■ What to produce
Every line from the one containing "tipos de interés" to the one containing "lo que le da derecho a contar con tres de" in the records below, both included, must be set down exactly, and no other line.

Saved entries
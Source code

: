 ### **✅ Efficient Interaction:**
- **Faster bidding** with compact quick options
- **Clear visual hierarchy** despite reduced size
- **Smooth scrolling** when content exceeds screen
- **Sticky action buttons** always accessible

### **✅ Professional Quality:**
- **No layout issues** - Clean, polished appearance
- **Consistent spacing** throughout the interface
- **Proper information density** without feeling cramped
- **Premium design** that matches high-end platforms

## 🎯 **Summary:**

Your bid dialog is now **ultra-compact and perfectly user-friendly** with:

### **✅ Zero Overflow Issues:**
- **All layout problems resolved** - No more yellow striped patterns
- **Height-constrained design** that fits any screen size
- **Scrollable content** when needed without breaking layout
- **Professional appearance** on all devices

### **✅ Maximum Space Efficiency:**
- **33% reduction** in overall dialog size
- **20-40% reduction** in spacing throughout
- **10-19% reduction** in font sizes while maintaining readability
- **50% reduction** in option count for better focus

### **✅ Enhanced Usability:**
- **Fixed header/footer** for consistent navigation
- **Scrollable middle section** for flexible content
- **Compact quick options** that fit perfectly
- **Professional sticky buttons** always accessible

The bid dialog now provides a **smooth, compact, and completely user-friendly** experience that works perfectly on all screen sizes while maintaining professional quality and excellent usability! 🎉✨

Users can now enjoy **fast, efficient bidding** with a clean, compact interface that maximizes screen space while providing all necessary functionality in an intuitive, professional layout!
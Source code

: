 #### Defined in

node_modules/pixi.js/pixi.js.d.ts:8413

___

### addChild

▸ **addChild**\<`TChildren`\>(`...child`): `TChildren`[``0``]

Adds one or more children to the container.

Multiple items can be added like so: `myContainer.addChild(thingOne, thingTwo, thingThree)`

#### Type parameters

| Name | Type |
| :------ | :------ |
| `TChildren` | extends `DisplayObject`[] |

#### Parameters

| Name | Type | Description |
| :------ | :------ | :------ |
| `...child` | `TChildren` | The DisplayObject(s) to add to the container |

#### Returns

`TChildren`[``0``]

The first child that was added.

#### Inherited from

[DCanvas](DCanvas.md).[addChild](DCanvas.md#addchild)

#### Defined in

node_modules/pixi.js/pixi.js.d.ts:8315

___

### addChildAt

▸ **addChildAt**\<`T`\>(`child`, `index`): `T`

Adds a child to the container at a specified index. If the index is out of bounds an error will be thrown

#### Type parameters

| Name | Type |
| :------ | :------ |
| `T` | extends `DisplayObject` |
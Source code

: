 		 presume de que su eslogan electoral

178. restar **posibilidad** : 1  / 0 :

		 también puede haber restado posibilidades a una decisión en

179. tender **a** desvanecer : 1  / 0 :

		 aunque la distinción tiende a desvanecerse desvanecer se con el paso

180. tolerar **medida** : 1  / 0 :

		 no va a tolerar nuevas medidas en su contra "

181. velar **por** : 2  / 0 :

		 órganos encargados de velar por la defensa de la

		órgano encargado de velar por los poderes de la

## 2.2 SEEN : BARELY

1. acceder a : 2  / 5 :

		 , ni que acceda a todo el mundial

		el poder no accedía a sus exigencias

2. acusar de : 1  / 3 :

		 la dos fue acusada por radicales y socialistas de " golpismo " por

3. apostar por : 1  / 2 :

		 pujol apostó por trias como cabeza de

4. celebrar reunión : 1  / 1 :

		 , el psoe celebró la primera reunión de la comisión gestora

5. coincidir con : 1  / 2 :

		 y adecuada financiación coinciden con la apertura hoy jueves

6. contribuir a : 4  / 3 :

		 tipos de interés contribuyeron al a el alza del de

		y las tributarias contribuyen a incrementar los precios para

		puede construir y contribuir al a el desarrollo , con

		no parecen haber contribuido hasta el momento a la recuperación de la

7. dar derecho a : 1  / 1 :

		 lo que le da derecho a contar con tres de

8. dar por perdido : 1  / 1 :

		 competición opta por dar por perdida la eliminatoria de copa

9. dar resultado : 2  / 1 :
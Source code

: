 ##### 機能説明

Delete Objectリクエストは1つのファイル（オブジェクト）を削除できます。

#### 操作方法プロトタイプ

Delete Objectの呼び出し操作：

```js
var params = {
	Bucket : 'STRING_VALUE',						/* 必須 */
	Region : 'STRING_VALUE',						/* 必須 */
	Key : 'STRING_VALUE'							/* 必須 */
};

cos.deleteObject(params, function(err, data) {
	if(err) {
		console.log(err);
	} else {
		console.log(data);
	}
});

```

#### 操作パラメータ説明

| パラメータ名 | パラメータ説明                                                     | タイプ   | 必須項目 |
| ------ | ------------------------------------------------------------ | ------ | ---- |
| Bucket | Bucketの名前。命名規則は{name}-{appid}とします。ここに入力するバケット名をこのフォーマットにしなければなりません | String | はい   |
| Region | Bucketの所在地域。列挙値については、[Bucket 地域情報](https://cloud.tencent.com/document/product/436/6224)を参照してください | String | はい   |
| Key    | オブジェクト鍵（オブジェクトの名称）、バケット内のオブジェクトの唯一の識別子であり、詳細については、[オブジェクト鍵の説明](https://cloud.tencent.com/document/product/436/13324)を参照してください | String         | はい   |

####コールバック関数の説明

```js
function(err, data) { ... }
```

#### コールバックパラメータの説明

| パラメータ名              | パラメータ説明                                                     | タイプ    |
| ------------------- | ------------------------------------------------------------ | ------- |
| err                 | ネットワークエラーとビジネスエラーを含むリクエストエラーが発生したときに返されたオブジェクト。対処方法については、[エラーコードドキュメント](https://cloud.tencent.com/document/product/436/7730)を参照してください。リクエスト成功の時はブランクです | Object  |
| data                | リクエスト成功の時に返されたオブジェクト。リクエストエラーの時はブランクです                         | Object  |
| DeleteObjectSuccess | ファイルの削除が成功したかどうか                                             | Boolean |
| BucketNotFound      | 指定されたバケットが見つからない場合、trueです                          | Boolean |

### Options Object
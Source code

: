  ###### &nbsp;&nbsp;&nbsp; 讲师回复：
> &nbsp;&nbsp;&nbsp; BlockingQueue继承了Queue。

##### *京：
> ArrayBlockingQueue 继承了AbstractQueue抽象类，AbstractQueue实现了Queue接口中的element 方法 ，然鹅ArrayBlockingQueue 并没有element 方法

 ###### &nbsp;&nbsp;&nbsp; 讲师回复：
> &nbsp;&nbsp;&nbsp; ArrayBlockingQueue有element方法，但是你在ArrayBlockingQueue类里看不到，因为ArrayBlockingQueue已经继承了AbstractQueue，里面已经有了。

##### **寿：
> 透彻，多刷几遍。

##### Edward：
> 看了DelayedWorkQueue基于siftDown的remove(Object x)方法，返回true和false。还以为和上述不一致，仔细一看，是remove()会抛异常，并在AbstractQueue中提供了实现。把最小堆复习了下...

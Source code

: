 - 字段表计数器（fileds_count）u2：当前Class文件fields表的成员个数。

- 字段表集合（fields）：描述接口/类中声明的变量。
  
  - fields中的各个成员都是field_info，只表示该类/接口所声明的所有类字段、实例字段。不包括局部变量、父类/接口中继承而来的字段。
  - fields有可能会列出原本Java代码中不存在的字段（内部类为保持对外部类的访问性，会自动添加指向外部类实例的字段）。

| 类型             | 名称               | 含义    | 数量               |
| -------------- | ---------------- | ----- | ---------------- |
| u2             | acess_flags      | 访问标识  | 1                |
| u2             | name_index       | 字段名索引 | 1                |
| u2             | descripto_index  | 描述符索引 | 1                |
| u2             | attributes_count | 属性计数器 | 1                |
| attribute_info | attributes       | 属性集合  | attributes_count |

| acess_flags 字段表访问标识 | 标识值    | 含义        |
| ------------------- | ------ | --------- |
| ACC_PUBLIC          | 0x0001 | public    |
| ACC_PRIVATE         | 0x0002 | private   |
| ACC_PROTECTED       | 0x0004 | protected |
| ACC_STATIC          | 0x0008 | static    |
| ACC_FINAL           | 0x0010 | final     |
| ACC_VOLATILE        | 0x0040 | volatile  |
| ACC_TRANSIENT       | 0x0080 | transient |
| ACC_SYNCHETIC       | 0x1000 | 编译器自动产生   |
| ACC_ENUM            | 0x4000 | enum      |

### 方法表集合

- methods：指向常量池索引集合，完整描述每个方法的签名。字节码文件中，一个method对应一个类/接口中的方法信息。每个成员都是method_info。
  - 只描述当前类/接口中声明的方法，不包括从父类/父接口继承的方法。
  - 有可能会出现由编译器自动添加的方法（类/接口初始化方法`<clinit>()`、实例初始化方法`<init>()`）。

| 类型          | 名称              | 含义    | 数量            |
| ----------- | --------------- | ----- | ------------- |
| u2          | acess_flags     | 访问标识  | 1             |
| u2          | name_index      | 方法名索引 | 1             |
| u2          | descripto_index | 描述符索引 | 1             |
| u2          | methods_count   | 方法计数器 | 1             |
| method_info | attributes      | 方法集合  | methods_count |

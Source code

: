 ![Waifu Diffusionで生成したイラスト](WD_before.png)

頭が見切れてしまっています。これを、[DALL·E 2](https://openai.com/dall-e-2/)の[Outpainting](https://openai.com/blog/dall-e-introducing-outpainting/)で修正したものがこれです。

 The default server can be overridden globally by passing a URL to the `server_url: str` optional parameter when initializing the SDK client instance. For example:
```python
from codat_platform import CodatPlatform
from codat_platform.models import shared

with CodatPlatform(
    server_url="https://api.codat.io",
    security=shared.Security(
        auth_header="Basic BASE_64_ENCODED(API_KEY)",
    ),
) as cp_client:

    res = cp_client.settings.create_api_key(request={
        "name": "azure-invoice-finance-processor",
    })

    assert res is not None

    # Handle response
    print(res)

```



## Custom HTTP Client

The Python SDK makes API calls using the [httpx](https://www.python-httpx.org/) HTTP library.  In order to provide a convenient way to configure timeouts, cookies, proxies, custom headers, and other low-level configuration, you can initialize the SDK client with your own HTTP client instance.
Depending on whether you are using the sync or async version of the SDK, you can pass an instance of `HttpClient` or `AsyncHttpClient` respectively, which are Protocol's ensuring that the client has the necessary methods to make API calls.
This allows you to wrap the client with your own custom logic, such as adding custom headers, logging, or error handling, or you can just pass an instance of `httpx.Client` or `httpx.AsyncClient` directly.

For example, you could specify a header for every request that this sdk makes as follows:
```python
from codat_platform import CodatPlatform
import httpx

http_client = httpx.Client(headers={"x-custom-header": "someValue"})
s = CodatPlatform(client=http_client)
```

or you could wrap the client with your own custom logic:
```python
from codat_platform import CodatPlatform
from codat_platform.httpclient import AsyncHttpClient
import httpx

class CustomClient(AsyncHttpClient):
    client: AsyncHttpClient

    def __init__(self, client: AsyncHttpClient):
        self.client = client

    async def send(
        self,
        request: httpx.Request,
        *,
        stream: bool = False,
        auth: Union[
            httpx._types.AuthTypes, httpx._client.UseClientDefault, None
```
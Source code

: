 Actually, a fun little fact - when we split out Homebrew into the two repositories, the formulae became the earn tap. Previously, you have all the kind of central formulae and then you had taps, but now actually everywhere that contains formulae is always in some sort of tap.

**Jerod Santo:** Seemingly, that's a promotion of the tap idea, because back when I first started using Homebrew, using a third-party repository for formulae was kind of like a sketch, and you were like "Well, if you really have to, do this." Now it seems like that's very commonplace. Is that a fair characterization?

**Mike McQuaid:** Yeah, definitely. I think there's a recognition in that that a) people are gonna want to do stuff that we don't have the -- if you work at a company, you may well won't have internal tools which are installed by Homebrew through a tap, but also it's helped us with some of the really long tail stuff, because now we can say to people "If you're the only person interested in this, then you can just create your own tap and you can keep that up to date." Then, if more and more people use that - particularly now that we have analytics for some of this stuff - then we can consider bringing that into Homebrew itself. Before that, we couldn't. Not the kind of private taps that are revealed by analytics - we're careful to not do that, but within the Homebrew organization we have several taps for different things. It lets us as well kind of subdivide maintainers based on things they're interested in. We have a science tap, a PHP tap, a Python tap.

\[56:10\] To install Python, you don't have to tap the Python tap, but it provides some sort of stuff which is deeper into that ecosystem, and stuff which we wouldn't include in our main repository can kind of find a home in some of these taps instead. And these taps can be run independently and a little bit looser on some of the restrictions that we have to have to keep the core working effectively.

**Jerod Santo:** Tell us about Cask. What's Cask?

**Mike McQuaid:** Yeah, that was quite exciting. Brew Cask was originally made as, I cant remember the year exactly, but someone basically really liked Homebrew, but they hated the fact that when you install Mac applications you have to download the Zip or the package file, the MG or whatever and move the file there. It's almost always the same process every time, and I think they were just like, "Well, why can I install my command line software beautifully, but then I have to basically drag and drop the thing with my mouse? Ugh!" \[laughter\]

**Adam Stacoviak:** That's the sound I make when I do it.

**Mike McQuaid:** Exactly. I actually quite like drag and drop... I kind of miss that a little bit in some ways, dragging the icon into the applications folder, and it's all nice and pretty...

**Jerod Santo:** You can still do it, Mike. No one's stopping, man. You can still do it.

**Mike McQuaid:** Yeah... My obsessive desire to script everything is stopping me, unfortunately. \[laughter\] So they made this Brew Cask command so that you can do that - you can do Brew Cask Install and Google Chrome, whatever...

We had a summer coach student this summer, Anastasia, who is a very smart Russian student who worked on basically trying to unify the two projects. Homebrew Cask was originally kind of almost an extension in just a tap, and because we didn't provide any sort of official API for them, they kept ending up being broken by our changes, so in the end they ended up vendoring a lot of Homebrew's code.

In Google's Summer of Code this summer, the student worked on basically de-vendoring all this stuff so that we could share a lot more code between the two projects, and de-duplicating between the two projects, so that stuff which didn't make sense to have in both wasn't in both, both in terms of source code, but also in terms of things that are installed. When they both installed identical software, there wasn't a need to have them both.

■ Final answer
		 tipos de interés contribuyeron al a el alza del de

		y las tributarias contribuyen a incrementar los precios para

		puede construir y contribuir al a el desarrollo , con

		no parecen haber contribuido hasta el momento a la recuperación de la

7. dar derecho a : 1  / 1 :

		 lo que le da derecho a contar con tres de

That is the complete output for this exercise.